The episode began with an eating contest. The dragtestants had to play a game of Chicken, or What?!? in which they put on blindfolds and were told to eat things and then had to identify whether they were Chicken, or What?!?. Get it? Pretty much everything was What?!?!, actually. They ate bull balls and soy faux chicken and frog legs. They all shrieked and spit fried food all over the place. It was really attractive. And yes, everything was fried. Just a bunch of drag queens eating fried nasties on a grainy public access gay game show. If that doesn't sound like something you'd want to watch, then, well... I don't know what to tell you. Because that is what this show is about.

The two winners were Mystique, because she is a large lady and could put away the food the fastest, and Morgan, because I don't know why. Just because. As a reward for winning they were sent home on the next plane, far far away from this awful place made team captains for the big challenge. Which was: Make a commercial. Yes, a commercial! Like something they show on TV and is almost like acting, but for failed actors. It was pretty exciting. Until RuPaul showed the girlz what product they'd be shilling. It was something called Disco that looked like Crisco and, yes oh mercy mama of course, was a fake product. Aw nuts. Even worse? The Disco shortening or whatever it was supposed to be was hailed as "extra greasy." Pandora's bird-like eyes grew to saucer size.

Only no one said "greasy." They all, even more disgustingly, said "greezy." Extra greezy. "Girl, I can't put on my eyeliner, my hands are too greezy." "Get away from me with that greezy face of yours." "Honey, that dick is greezy." It was HORRIBLE. Greezy. Eugh. Low-budget tranny snuff films should not incorporate a fried food 'n cooking greez subplot, because everyone will turn it off before they get to the big important part: the snuff. You want them to see the snuff, don't you? Otherwise you'd have snuffed in vain! And no one wants that. Greezy. Hyuuuagh.

So, OK. The commercial. The commercial was sort of like a John Waters movie if when Divine died she had died inside John Waters' head and then started to rot, seeping into his brain.
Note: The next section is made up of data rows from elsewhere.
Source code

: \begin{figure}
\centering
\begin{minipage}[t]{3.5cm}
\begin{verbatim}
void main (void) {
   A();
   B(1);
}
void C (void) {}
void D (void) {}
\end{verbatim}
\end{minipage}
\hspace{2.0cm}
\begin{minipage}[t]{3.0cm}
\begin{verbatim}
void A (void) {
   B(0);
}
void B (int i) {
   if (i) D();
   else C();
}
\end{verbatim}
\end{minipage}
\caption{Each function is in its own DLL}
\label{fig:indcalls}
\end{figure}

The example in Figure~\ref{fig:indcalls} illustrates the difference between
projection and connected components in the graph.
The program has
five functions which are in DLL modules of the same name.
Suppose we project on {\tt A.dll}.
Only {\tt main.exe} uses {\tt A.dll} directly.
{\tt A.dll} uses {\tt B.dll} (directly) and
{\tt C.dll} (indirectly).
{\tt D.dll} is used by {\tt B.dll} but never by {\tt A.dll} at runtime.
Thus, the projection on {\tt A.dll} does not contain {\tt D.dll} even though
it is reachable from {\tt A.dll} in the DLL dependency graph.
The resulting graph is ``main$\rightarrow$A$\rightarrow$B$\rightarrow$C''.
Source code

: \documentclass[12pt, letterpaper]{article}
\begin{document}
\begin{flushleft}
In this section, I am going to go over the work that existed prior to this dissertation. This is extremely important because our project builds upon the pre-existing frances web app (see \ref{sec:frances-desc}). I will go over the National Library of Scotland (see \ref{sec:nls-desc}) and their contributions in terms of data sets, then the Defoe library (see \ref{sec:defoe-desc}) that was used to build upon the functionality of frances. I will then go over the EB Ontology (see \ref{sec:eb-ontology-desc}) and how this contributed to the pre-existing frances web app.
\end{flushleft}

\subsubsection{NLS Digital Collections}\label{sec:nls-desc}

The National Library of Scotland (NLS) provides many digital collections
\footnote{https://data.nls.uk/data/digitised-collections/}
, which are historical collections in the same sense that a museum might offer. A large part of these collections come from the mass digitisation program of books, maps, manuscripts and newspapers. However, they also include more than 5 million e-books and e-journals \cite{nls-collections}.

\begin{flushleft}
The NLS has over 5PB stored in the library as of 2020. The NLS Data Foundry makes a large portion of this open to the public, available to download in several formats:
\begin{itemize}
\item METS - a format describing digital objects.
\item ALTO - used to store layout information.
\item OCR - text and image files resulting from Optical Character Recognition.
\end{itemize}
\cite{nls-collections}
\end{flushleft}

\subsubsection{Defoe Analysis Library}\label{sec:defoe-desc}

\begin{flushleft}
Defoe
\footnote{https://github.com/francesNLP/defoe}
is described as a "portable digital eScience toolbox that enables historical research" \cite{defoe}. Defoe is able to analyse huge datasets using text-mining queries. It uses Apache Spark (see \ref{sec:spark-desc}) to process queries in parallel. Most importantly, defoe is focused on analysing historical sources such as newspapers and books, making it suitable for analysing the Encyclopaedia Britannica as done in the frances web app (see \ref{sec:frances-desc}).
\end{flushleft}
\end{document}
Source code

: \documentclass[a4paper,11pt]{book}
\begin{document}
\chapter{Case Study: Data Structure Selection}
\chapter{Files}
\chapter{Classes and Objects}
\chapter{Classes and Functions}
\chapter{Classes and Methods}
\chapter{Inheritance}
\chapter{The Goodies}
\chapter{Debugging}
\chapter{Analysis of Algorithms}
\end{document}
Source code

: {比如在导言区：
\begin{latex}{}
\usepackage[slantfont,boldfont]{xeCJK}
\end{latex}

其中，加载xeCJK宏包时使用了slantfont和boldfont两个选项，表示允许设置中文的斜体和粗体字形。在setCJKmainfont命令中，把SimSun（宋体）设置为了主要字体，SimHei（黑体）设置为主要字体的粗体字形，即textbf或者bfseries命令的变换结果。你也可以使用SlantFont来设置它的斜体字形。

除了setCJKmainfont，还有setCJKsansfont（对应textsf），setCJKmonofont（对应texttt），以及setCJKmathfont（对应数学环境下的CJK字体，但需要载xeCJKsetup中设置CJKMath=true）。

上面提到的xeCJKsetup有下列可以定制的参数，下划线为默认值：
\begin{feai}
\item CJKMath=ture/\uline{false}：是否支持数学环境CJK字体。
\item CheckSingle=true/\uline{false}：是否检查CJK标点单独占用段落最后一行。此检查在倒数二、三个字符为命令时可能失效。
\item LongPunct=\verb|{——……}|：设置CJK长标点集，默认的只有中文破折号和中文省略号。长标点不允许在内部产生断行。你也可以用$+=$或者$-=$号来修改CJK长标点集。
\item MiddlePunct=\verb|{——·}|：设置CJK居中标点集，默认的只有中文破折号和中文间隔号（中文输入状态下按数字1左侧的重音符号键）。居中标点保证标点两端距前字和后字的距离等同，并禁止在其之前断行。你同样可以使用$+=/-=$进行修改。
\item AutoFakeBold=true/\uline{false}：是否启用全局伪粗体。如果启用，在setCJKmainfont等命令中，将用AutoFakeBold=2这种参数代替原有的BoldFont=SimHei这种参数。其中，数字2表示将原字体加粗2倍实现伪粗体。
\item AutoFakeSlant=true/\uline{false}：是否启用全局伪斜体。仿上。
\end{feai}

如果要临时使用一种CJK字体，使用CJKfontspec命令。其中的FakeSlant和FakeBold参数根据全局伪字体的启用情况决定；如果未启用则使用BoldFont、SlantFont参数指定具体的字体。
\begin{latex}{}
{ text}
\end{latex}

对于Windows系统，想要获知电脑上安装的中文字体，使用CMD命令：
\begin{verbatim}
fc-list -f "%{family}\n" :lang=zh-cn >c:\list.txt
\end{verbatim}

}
It was, again, about greezy fried food and featured all the gals done up in their country bumpkin best-worst. They tried to do their best at looking their worst, is what I'm saying. They blacked out teeth, but didn't really do it all the way, so it was like weird teeth bits floating in mottled outerspace. They also put on even sillier makeup than usual, especially that raggedy little bitch Morgan. Whooooooo boy did Morgan put on some makeup! She must have worked on plays in high school or something, because she did this really ridiculous old age makeup that made her look like Gloria Stuart, if Gloria Stuart began using methamphetamine and was then eaten by Divine. It was ridiculous. And vaguely embarrassing. Like when someone takes something too far or too literally. The most elaborate costume at the costume party that nobody else really cared about. That kind of thing.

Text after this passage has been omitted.